Redesigning care to lower episode costs in bone marrow transplantation.

16 Background: Increased scrutiny over costs of cancer care has led to the introduction of episode-based payment by federal and commercial insurers. National average billed charges for autologous and allogeneic transplant episodes of care are approximately $375K and $925K, respectively. Through comprehensive analysis of claims data, we identified leading drivers of cost in BMT episodes (which span 30 days before transplant through 60-100 days post-transplant) and cost reduction opportunities. By redesigning care delivery, we can reduce post-transplant admissions and potentially improve the health and patient experience for this population. Methods: From September 1, 2013 – February 28, 2015, SHC performed 221 allogeneic and 241 autologous transplants.

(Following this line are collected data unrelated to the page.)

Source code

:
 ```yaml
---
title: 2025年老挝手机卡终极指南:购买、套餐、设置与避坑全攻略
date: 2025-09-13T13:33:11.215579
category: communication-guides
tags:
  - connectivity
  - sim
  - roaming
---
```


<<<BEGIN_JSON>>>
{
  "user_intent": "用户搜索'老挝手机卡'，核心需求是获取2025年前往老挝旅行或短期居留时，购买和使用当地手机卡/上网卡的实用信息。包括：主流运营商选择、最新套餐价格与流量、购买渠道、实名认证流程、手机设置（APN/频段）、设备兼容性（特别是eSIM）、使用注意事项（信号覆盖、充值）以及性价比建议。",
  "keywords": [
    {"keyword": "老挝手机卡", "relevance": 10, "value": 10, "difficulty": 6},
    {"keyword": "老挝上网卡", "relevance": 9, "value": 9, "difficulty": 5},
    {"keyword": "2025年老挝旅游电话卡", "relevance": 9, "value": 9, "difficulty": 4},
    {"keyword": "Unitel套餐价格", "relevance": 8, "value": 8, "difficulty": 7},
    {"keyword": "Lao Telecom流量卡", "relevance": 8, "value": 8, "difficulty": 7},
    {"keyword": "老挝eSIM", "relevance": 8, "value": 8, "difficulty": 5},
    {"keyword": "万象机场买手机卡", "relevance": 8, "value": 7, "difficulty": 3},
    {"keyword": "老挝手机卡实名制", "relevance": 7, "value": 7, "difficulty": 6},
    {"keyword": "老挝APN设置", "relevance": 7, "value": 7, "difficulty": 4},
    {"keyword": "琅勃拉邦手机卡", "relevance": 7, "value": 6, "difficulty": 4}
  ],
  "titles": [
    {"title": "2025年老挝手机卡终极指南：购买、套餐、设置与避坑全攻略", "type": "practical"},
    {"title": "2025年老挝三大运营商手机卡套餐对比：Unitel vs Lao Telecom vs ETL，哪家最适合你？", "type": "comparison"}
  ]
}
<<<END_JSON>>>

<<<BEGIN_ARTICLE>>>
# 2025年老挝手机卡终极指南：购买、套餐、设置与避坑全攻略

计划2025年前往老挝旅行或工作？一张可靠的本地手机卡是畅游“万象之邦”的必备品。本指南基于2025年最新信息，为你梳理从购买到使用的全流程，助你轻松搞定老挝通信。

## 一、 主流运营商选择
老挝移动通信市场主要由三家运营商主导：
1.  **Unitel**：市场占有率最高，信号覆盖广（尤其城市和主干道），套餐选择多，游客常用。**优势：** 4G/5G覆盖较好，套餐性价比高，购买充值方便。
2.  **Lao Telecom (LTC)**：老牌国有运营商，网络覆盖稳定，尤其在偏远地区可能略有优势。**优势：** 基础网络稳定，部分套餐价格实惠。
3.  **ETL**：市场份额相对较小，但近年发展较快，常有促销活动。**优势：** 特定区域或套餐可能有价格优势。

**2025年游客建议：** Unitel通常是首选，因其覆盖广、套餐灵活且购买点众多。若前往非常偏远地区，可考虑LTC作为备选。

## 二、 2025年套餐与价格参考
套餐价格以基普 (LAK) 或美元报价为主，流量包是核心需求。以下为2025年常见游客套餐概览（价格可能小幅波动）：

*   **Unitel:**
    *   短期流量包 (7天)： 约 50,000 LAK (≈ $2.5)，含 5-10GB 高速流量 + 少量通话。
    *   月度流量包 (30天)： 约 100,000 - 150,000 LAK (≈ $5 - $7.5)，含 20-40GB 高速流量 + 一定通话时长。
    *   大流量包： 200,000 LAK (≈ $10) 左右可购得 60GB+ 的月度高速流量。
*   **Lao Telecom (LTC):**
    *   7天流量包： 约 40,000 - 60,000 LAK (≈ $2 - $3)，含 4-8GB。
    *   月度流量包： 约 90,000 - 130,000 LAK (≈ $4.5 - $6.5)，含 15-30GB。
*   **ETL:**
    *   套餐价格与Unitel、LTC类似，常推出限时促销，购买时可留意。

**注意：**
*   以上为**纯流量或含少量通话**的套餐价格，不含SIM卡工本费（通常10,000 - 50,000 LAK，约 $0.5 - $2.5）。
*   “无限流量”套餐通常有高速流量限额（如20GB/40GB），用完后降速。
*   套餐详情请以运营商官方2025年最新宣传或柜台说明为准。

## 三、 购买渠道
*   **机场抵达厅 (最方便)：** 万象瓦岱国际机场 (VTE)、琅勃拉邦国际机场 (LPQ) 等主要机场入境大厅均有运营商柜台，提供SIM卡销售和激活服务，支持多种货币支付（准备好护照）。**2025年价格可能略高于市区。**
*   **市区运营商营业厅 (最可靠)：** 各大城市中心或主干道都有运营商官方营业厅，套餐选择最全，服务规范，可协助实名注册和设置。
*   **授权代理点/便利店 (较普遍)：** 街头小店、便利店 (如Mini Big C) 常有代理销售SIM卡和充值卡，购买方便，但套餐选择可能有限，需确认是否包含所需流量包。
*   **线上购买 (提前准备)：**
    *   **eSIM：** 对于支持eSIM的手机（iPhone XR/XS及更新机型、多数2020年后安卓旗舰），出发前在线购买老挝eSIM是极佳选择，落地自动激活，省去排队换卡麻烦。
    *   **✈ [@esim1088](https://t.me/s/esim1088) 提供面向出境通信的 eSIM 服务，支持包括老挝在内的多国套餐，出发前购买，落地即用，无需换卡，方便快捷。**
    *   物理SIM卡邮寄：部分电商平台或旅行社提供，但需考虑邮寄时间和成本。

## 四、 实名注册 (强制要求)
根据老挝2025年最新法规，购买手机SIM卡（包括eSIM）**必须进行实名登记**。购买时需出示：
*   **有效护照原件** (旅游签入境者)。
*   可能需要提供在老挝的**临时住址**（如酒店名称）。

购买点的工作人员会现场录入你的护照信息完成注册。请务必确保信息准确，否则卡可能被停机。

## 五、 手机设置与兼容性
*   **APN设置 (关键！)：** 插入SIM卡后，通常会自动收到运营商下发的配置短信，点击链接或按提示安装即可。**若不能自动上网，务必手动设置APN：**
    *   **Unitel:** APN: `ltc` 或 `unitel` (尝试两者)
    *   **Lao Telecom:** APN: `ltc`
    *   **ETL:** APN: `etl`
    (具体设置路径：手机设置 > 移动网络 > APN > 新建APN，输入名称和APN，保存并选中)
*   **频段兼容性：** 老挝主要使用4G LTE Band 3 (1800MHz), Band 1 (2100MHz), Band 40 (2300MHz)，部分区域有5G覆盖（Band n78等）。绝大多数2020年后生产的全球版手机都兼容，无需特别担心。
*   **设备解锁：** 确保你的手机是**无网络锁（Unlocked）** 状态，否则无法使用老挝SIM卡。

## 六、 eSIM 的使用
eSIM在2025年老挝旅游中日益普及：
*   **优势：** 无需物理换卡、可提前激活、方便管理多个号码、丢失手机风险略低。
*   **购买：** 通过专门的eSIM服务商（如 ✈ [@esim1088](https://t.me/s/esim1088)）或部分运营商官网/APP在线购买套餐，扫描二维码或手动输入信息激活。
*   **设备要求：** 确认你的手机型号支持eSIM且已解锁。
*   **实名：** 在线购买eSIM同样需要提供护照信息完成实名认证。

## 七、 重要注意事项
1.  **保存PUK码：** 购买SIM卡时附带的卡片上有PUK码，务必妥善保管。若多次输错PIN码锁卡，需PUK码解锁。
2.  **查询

We analyzed internal claims data to map costs of BMT episodes, including pre-transplant, transplant (index), and post-transplant phases of care using standardized cost categories including room accommodations, medications, medical and surgical supplies, imaging, and labs. Results: 67% of episode cost was associated with pre-transplant and index phases. In both phases, patients’ treatment closely matched defined protocols. Imaging, medications, and blood utilization met clinical indications. The largest opportunity was seen in the post-transplant phase for patients with multiple myeloma who received autologous transplants. On average, episodes with post-transplant admissions were 35% more costly than episodes without post-transplant admissions. Many of these patients are admitted 5-9 days after transplant due to neutropenic fever, have short LOS, and receive empiric antibiotics. An estimated 37% of post-transplant admissions, totaling $790,000 in annualized cost, may be prevented with additional outpatient support. Conclusions: A multidisciplinary team proposed redesigning care to safely shift treatment from the inpatient to outpatient setting. Strategies include expanding Infusion Treatment Area and home pharmacy capacity and partnering with home health agencies.